Does anyone know where I can buy an English birthday card in Benalmadena (preferably in near the harbor)

Thanks


----------



## baldilocks (Mar 7, 2010)

RichieF said:


> Hi Guys,
> 
> Does anyone know where I can buy an English birthday card in Benalmadena (preferably in near the harbor)
> 
> Thanks


You will have to go to a shop that sells English stuff - the Spanish don't usually waste their money on them. Suggest you go to Fuengirola where there is an Iceland which does sell English birthday cards.


----------



## Elyles (Aug 30, 2012)

Buy some crayons and be creative


----------



## baldilocks (Mar 7, 2010)

Elyles said:


> Buy some crayons and be creative


he/she may be to young to remember old crafts.
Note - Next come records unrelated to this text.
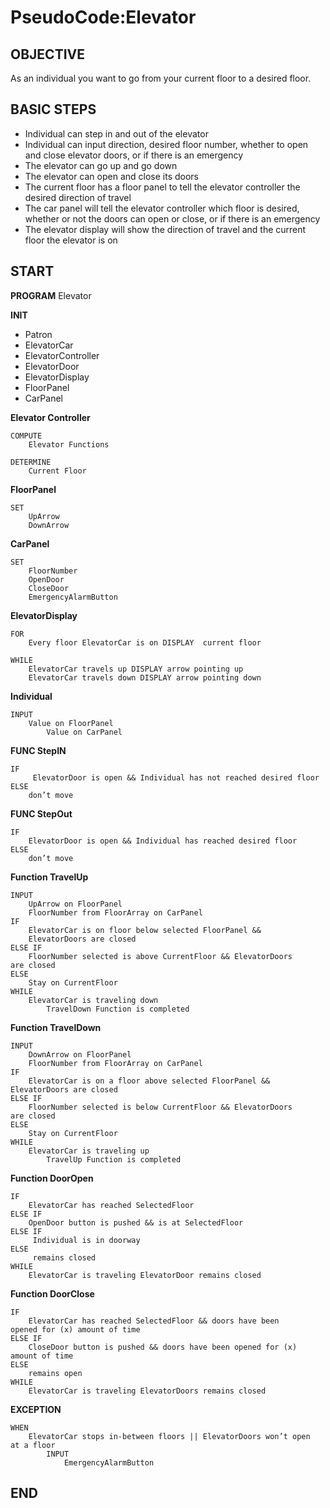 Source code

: # PseudoCode:Elevator

## OBJECTIVE
As an individual you want to go from your current floor to a desired floor.

## BASIC STEPS
- Individual can step in and out of the elevator
- Individual can input direction, desired floor number, whether to open and close elevator doors, or if there is an emergency
- The elevator can go up and go down
- The elevator can open and close its doors
- The current floor has a floor panel to tell the elevator controller the desired direction of travel
- The car panel will tell the elevator controller which floor is desired, whether or not the doors can open or close, or if there is an emergency
- The elevator display will show the direction of travel and the current floor the elevator is on

## START

**PROGRAM** Elevator 

**INIT**
- Patron
- ElevatorCar
- ElevatorController
- ElevatorDoor
- ElevatorDisplay
- FloorPanel
- CarPanel 

**Elevator Controller**
	
    COMPUTE
		Elevator Functions 
	
    DETERMINE
		Current Floor 

**FloorPanel**
	
    SET
		UpArrow 
		DownArrow

**CarPanel**
	
    SET
		FloorNumber 
		OpenDoor
		CloseDoor
		EmergencyAlarmButton

**ElevatorDisplay**
	
    FOR  
		Every floor ElevatorCar is on DISPLAY  current floor                               
 	
	WHILE
		ElevatorCar travels up DISPLAY arrow pointing up
		ElevatorCar travels down DISPLAY arrow pointing down

**Individual**
	
    INPUT
		Value on FloorPanel 
	       	Value on CarPanel

**FUNC StepIN**
	
    IF
		 ElevatorDoor is open && Individual has not reached desired floor
	ELSE
		don’t move

**FUNC StepOut**
	
    IF
		ElevatorDoor is open && Individual has reached desired floor
	ELSE 
		don’t move

**Function TravelUp**
	
    INPUT
		UpArrow on FloorPanel 
		FloorNumber from FloorArray on CarPanel
	IF
		ElevatorCar is on floor below selected FloorPanel &&
		ElevatorDoors are closed
	ELSE IF
		FloorNumber selected is above CurrentFloor && ElevatorDoors 			are closed
	ELSE
		Stay on CurrentFloor
	WHILE
		ElevatorCar is traveling down
			TravelDown Function is completed		

**Function TravelDown**
	
    INPUT	
		DownArrow on FloorPanel
		FloorNumber from FloorArray on CarPanel
	IF
		ElevatorCar is on a floor above selected FloorPanel && 				ElevatorDoors are closed
	ELSE IF
		FloorNumber selected is below CurrentFloor && ElevatorDoors 			are closed
	ELSE 
		Stay on CurrentFloor
	WHILE
		ElevatorCar is traveling up 
			TravelUp Function is completed

**Function DoorOpen** 
	
    IF
		ElevatorCar has reached SelectedFloor 
	ELSE IF 
		OpenDoor button is pushed && is at SelectedFloor 
	ELSE IF
		 Individual is in doorway
	ELSE
		 remains closed
	WHILE
		ElevatorCar is traveling ElevatorDoor remains closed

**Function DoorClose** 
	
    IF
		ElevatorCar has reached SelectedFloor && doors have been 			opened for (x) amount of time 
	ELSE IF
		CloseDoor button is pushed && doors have been opened for (x) 			amount of time
	ELSE
		remains open
	WHILE 
		ElevatorCar is traveling ElevatorDoors remains closed

**EXCEPTION**
	
    WHEN
		ElevatorCar stops in-between floors || ElevatorDoors won’t open			at a floor
			INPUT
				EmergencyAlarmButton

## END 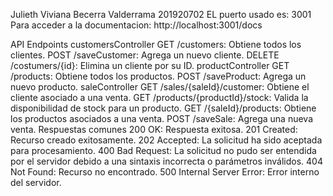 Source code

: Julieth Viviana Becerra Valderrama 201920702
EL puerto usado es: 3001
Para acceder a la documentacion: http://localhost:3001/docs

API Endpoints
customersController
GET /customers: Obtiene todos los clientes.
POST /saveCustomer: Agrega un nuevo cliente.
DELETE /costumers/{id}: Elimina un cliente por su ID.
productController
GET /products: Obtiene todos los productos.
POST /saveProduct: Agrega un nuevo producto.
saleController
GET /sales/{saleId}/customer: Obtiene el cliente asociado a una venta.
GET /products/{productId}/stock: Valida la disponibilidad de stock para un producto.
GET /{saleId}/products: Obtiene los productos asociados a una venta.
POST /saveSale: Agrega una nueva venta.
Respuestas comunes
200 OK: Respuesta exitosa.
201 Created: Recurso creado exitosamente.
202 Accepted: La solicitud ha sido aceptada para procesamiento.
400 Bad Request: La solicitud no pudo ser entendida por el servidor debido a una sintaxis incorrecta o parámetros inválidos.
404 Not Found: Recurso no encontrado.
500 Internal Server Error: Error interno del servidor.
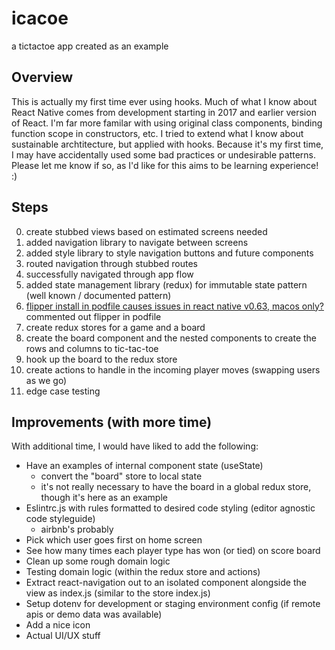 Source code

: # icacoe

a tictactoe app created as an example

## Overview

This is actually my first time ever using hooks. Much of what I know about React Native comes from development starting in 2017 and earlier version of React. I'm far more
familar with using original class components, binding function scope in constructors, etc. I tried to extend what I know about sustainable archtitecture, but applied with hooks.
Because it's my first time, I may have accidentally used some bad practices or undesirable patterns. Please let me know if so, as I'd like for this aims to be learning experience! :)

## Steps

0. create stubbed views based on estimated screens needed
0. added navigation library to navigate between screens
0. added style library to style navigation buttons and future components
0. routed navigation through stubbed routes
0. successfully navigated through app flow
0. added state management library (redux) for immutable state pattern (well known / documented pattern)
0. [flipper install in podfile causes issues in react native v0.63, macos only?](https://github.com/facebook/react-native/issues/30836) commented out flipper in podfile
0. create redux stores for a game and a board
0. create the board component and the nested components to create the rows and columns to tic-tac-toe
0. hook up the board to the redux store
0. create actions to handle in the incoming player moves (swapping users as we go)
0. edge case testing

## Improvements (with more time)

With additional time, I would have liked to add the following:

- Have an examples of internal component state (useState)
  - convert the "board" store to local state
  - it's not really necessary to have the board in a global redux store, though it's here as an example
- Eslintrc.js with rules formatted to desired code styling (editor agnostic code styleguide)
  - airbnb's probably
- Pick which user goes first on home screen
- See how many times each player type has won (or tied) on score board
- Clean up some rough domain logic 
- Testing domain logic (within the redux store and actions)
- Extract react-navigation out to an isolated component alongside the view as index.js (similar to the store index.js)
- Setup dotenv for development or staging environment config (if remote apis or demo data was available)
- Add a nice icon
- Actual UI/UX stuff
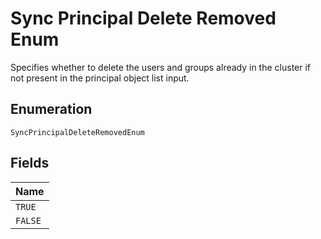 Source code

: 
# Sync Principal Delete Removed Enum

Specifies whether to delete the users and groups already in the cluster if not present in the principal object list input.

## Enumeration

`SyncPrincipalDeleteRemovedEnum`

## Fields

| Name |
|  --- |
| `TRUE` |
| `FALSE` |

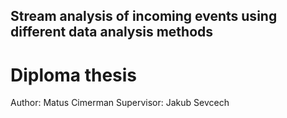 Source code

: ## Stream analysis of incoming events using different data analysis methods
# Diploma thesis 
Author: Matus Cimerman
Supervisor: Jakub Sevcech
Alternatively there is always Jacquie Lawson Cards | Greeting Cards and Animated e-cards


----------



## VFR (Dec 23, 2009)

RichieF said:


> Hi Guys,
> 
> Does anyone know where I can buy an English birthday card in Benalmadena (preferably in near the harbor)
> 
> Thanks


Best bet would be the main road near the harbour & look for a chinese shop (lots of them) 
Lots of Spanish shops stock birthday cards so if you do not mind a Spanish one ?


----------



## Elyles (Aug 30, 2012)

Yeah, good idea. I actually like the China stores. It reminds me of WalMart in the US, only poorer quality. We have a couple here in town. I like going there for hardware stuff and don't drive to do it. In the US I would sometimes drive to WalMart a few times a day when working on home projects. Also, according to the locals, the China stores here is where the shoplifters go. When first arriving, they would follow me around in the store and I thought it was a cultural thing. Now, the daughter of the owner always says hello to me in English. Lots off the subject here but the China store has most everything and may have birthday cards but I imagine they will be in Spanish.


----------